Five great reasons to eat nuts

If there's one food you should always reach for, it's nuts. Here are the five best reasons to add this perfect snack to your daily menu, and not just on Passover.

 Nuts (illustrative) (photo credit: INGIMAGE)
Nuts (illustrative)
(photo credit: INGIMAGE)

With nuts, there are numerous ways to enjoy them, whether it’s salty, unsalted, savory, plain, raw or roasted. They can be enjoyed by being made into nut butter, or chopped and sprinkled on food. The best thing about them is that they’re healthy for you in many ways. Nuts are rich in nutrients including unsaturated fatty acids, protein, fiber, vitamins, minerals and other healthy plant compounds.

Eating nuts regularly has been linked to many significant health benefits. We’ve published many studies over the years that showed how nuts are a delicious, healthy snack. And, here are the five best reasons to eat some every day.

1. Prevent heart disease and even cancer

An international group of researchers whose study was published in the journal BMC Medicine analyzed 29 studies that dealt with nut consumption and surveyed 800,000 subjects. Their findings have found dramatic benefits to eating nuts. They found that people who ate a handful of nuts (about 20 grams) a day, no matter what type, were 30% less likely to get heart disease compared to people who didn’t eat nuts at all.

These results have been supported by past research, but what researchers discovered was that nuts can help fight cancer. According to the study, those who ate a handful of nuts were 15% less likely to get cancer and 22% less likely to die prematurely than those who didn’t eat nuts daily. Also, those who ate nuts regularly reduced their risk of dying from respiratory diseases by half, and diminished their chances of developing diabetes by 40%.

Almonds (credit: PIXABAY)Almonds (credit: PIXABAY)

2. Prevent dementia

A large-scale study found that eating nuts from age 40 onwards may help prevent dementia later in life. Researchers from the National University of Singapore followed nearly 17,000 people between 1993 and 2016, and first assessed their diet and later their cognitive function.

They found that people who started eating nuts in their 40s twice a week or more were one-fifth less likely to have memory problems after age 60, compared to those who ate nuts less than once a month. The study, published in the journal Age and Ageing, also found that those who ate nuts once a week experienced almost the same benefit, as their risk was 19% lower for cognitive impairment in their 60s, 70s and 80s.

3. Good for sex life

Researchers also found that consuming 60 grams of nuts daily improves men's sexual function. Eating nuts increases sexual desire and even improves orgasm quality.

For the study, researchers in Spain conducted a nutritional intervention study with healthy participants of childbearing age (18-35) to determine if eating nuts consistently affects sexual function. For 14 weeks, they analyzed 83 people who followed a Western diet that was low in fruits and vegetables yet rich in animal fats. Participants were divided into two groups and told to continue with their normal diet. In just one group, 60 grams of nuts were added for men, which included 30 grams of walnuts, 15 grams of almonds and 15 grams of hazelnuts. At this time, researchers measured waist circumference, blood pressure and sperm quality. Participants were asked to complete a questionnaire describing their sexual function and performance in bed during the study.

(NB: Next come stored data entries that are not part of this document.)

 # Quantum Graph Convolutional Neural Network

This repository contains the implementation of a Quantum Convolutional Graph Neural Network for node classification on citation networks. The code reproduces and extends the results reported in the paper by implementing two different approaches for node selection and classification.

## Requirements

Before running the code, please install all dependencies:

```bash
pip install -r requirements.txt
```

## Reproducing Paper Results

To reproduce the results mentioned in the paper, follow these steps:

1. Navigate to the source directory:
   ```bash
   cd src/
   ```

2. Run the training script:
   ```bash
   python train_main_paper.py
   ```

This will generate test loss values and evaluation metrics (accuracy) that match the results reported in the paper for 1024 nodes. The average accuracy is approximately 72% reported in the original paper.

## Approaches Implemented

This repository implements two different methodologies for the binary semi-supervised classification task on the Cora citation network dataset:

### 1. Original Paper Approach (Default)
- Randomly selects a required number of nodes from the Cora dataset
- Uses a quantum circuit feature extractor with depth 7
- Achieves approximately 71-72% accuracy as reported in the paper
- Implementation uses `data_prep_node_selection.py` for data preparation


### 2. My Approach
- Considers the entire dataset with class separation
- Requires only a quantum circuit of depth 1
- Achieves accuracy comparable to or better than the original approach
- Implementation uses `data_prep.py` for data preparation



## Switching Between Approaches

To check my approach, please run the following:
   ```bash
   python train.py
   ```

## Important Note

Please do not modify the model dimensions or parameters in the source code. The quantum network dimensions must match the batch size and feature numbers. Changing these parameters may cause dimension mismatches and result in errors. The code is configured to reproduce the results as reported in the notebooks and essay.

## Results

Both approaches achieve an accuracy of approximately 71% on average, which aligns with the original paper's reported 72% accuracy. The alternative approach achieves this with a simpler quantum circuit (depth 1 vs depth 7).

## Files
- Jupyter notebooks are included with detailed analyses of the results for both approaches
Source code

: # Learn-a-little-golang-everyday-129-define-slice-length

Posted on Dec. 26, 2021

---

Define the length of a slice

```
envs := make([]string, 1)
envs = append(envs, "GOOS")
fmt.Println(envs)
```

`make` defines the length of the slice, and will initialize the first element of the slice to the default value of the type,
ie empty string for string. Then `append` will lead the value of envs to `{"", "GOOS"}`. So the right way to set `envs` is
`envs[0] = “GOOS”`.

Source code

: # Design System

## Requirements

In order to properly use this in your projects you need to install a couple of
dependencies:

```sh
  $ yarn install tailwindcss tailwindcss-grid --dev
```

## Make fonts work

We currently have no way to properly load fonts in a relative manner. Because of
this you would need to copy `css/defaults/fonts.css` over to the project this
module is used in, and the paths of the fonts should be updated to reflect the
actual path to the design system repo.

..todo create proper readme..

Findings showed that the group that ate nuts didn’t really have sex that lasted longer, yet these men reported higher sexual desire and better orgasms.

4. Helps maintain weight

A study by Harvard University found that increasing daily nut consumption can help with weight loss and prevent obesity. The study, published in the journal BMJ Nutrition, Prevention & Health collected and analyzed information on weight, nutrition, and exercise among three groups of people: 51,529 doctors and other health professionals ages 40 to 75;121,700 nurses ages 35 to 55 and 116,686 nurses ages 24 to 44.

For more than 20 years of follow-up, participants were asked to record their weight every four years, and how often in the previous year they ate a serving (28 grams) of nuts including peanuts and peanut butter. Their average weekly exercise routine including walking, jogging, cycling, swimming and even gardening was assessed every two years on a questionnaire.

The findings showed that increasing nut consumption by only half a serving (14 grams) per day was associated with a lower risk of gaining two kilos or more in any 4-year period. And an increase of half the daily dose in nut consumption was associated with a 15% lower risk of obesity.

5. Assist in prolonging life

Researchers at Harvard University reported that consuming five or more servings of nuts a week may provide the largest increase in life expectancy. Eating five or more servings of nuts weekly showed a 14% reduction in the risk of death from all causes. The study authors also found a 25% lower risk of death from cardiovascular disease, and a 1.3 year increase in life expectancy compared to people who never eat walnuts.

Eating two to four servings of nuts a week is also quite beneficial. The study found that it contributes to a 13% lower risk of death from any cause, a 4% lower risk of dying from heart disease and an increase in one year of life. Even if the rest of the diet needs improvement, study authors state that eating half a serving of walnuts a day can reduce the risk of death from any cause by 12% and the risk of developing heart disease by 26%.